== Task item ==
Look through the material below for "endif". Copy every line that contains it.

== Information supplied ==
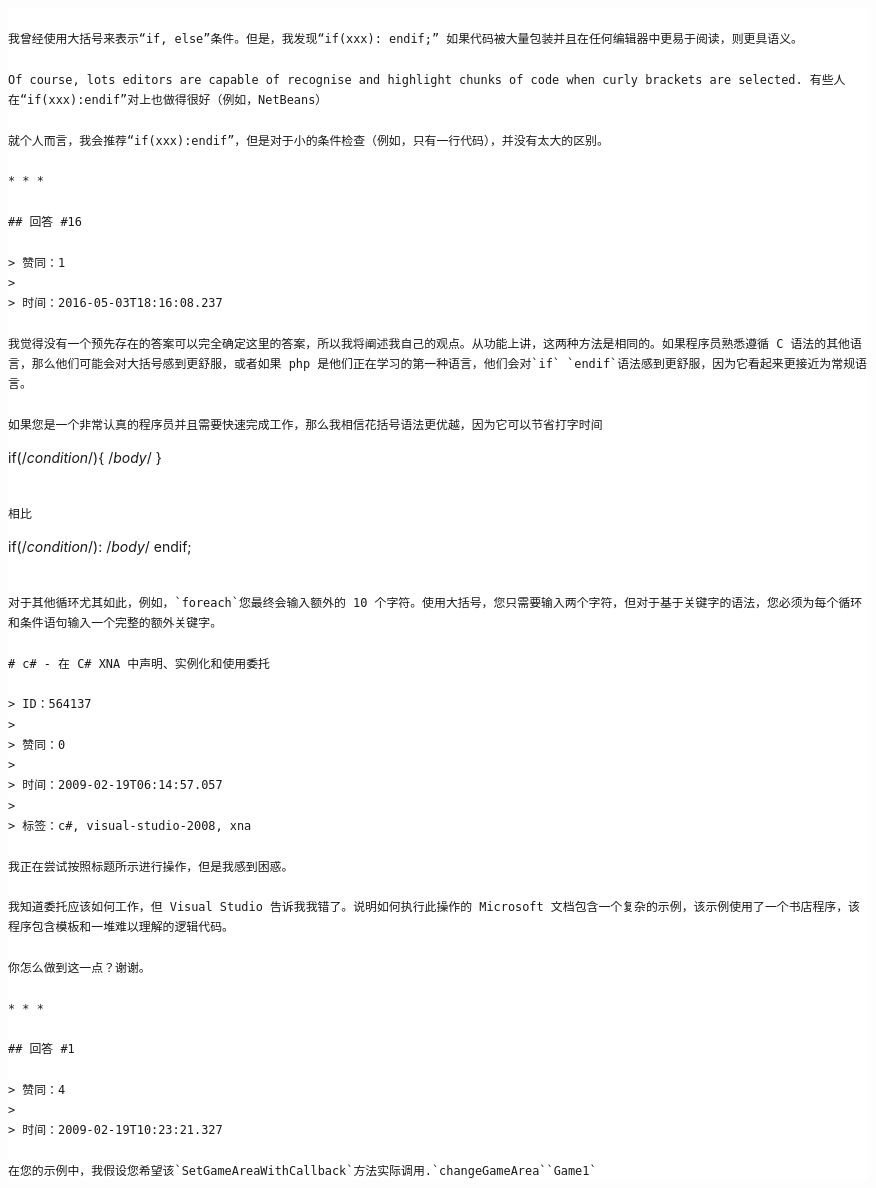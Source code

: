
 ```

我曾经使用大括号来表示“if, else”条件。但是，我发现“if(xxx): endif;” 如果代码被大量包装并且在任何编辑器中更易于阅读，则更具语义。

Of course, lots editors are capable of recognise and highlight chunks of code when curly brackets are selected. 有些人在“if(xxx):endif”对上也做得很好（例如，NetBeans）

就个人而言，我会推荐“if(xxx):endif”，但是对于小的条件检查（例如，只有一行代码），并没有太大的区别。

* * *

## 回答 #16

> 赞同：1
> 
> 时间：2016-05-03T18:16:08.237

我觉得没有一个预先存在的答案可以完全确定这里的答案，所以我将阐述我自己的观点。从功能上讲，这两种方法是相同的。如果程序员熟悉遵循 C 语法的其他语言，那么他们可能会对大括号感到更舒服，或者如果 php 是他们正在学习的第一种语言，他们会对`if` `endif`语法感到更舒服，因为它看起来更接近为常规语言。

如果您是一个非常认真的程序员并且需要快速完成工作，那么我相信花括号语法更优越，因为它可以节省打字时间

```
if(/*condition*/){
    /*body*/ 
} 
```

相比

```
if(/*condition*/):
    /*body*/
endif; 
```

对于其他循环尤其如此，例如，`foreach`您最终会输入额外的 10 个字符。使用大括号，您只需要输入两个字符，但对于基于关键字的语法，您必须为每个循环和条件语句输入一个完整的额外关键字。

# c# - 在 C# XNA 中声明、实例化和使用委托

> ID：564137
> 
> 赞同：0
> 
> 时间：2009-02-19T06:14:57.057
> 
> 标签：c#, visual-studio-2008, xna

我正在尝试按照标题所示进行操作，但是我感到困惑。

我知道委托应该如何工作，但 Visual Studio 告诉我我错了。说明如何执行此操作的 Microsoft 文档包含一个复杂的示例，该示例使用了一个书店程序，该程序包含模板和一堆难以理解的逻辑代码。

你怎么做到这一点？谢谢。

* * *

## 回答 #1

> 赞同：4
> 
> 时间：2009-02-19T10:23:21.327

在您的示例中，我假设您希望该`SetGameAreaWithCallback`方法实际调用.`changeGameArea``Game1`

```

== Task solution ==
我曾经使用大括号来表示“if, else”条件。但是，我发现“if(xxx): endif;” 如果代码被大量包装并且在任何编辑器中更易于阅读，则更具语义。
Of course, lots editors are capable of recognise and highlight chunks of code when curly brackets are selected. 有些人在“if(xxx):endif”对上也做得很好（例如，NetBeans）
就个人而言，我会推荐“if(xxx):endif”，但是对于小的条件检查（例如，只有一行代码），并没有太大的区别。
我觉得没有一个预先存在的答案可以完全确定这里的答案，所以我将阐述我自己的观点。从功能上讲，这两种方法是相同的。如果程序员熟悉遵循 C 语法的其他语言，那么他们可能会对大括号感到更舒服，或者如果 php 是他们正在学习的第一种语言，他们会对`if` `endif`语法感到更舒服，因为它看起来更接近为常规语言。
endif; 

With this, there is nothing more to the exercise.